Effects of histamine-receptor agonists on transvascular fluid and macromolecular efflux in the canine forelimb.

Histamine increases transvascular fluid and protein efflux in the canine forelimb resulting in edema formation. To clarify the receptor mechanisms of histamine edema, we infused H1 and H2-receptor agonists into the forelimb perfused at constant flow while measuring skin lymph parameters or forelimb weight. The H1-receptor agonist 2(2-pyridyl) ethylamine [PEA] or the H2-receptor agonist 4-methyl histamine (8-40 micrograms/min) singly or in combination fails to increase lymph flow, protein concentration or protein transport.

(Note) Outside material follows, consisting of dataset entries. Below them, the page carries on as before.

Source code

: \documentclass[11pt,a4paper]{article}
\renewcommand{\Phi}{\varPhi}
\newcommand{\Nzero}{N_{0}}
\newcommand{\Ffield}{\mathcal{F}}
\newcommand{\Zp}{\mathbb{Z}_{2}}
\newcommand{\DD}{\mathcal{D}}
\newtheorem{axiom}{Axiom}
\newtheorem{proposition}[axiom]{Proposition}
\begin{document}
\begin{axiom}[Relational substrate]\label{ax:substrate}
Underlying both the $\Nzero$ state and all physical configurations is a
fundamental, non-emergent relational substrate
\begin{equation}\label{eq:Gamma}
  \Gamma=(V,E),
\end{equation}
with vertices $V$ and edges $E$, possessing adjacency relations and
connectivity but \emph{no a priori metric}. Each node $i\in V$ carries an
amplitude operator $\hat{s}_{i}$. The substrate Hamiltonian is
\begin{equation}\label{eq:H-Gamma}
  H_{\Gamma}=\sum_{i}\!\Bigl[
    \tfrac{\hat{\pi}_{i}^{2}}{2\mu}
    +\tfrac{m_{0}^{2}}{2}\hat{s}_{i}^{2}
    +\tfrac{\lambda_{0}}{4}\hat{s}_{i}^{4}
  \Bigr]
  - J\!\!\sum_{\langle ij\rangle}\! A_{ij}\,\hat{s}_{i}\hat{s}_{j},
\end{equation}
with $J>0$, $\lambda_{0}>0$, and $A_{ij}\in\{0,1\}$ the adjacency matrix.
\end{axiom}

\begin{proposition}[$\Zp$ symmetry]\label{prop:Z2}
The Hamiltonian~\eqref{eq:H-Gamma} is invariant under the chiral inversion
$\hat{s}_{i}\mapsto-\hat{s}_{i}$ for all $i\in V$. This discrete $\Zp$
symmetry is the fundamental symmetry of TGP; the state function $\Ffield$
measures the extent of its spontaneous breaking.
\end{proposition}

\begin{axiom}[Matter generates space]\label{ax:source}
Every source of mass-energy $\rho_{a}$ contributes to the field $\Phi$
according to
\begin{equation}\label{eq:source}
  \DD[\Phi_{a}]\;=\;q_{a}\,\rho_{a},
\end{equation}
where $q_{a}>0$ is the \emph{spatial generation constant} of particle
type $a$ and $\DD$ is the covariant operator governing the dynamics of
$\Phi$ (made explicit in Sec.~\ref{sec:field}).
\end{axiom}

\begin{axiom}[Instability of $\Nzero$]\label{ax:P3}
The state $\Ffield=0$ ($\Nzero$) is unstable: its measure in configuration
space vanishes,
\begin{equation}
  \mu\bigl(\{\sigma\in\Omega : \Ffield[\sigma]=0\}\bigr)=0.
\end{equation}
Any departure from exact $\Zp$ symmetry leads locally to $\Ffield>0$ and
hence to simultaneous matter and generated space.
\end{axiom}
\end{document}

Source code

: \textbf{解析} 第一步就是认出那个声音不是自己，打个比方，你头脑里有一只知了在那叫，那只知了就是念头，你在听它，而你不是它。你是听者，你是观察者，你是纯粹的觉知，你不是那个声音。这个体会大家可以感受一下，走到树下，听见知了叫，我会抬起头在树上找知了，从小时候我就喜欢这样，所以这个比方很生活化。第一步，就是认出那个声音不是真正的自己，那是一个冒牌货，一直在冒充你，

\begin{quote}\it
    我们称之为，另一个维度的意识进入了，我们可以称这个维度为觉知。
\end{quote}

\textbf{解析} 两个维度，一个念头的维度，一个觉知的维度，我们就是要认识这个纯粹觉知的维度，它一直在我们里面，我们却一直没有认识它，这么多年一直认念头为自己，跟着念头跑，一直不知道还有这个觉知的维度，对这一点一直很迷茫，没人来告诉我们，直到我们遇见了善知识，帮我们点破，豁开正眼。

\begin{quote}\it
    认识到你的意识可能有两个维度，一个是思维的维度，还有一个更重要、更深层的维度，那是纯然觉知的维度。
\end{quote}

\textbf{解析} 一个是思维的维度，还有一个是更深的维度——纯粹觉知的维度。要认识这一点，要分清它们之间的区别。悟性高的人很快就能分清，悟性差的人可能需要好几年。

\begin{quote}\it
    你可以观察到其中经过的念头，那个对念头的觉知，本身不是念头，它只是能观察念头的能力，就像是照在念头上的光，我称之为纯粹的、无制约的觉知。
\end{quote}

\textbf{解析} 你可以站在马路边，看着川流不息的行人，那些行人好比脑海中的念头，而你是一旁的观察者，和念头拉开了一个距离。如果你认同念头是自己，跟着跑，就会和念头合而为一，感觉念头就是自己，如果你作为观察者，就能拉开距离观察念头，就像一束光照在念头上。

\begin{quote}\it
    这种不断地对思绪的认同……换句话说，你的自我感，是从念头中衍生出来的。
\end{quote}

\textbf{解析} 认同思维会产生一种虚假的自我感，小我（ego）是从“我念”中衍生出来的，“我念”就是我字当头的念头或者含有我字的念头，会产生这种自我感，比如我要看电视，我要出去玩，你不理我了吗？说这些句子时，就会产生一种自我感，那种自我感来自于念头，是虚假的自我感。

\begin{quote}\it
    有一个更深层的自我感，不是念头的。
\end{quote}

PEA in a dose of 80-400 micrograms/min increases lymph flow, protein concentration and protein transport. 4-Methyl histamine in a dose of 40-200 micrograms/min produces a small but significant decrease in lymph flow and protein transport subsequent to a fall in systemic pressure. 4-Methyl histamine at 40 and 80 micrograms/min produces a progressive and sustained increase in forelimb weight PEA at 40 micrograms/min produces a small increase in forelimb weight which quickly plateaus much like the response seen with acetylcholine (10 micrograms base/min). However, infusion of PEA at 80 micrograms/min progressively increases forelimb weight, similar to that seen with 4-methyl histamine or histamine (1.4 microgram base/min). These data indicate that either H1 or H2-receptor agonists can cause edema formation in the canine forelimb, and imply that histamine edema involves both H1 and H2-receptor interaction.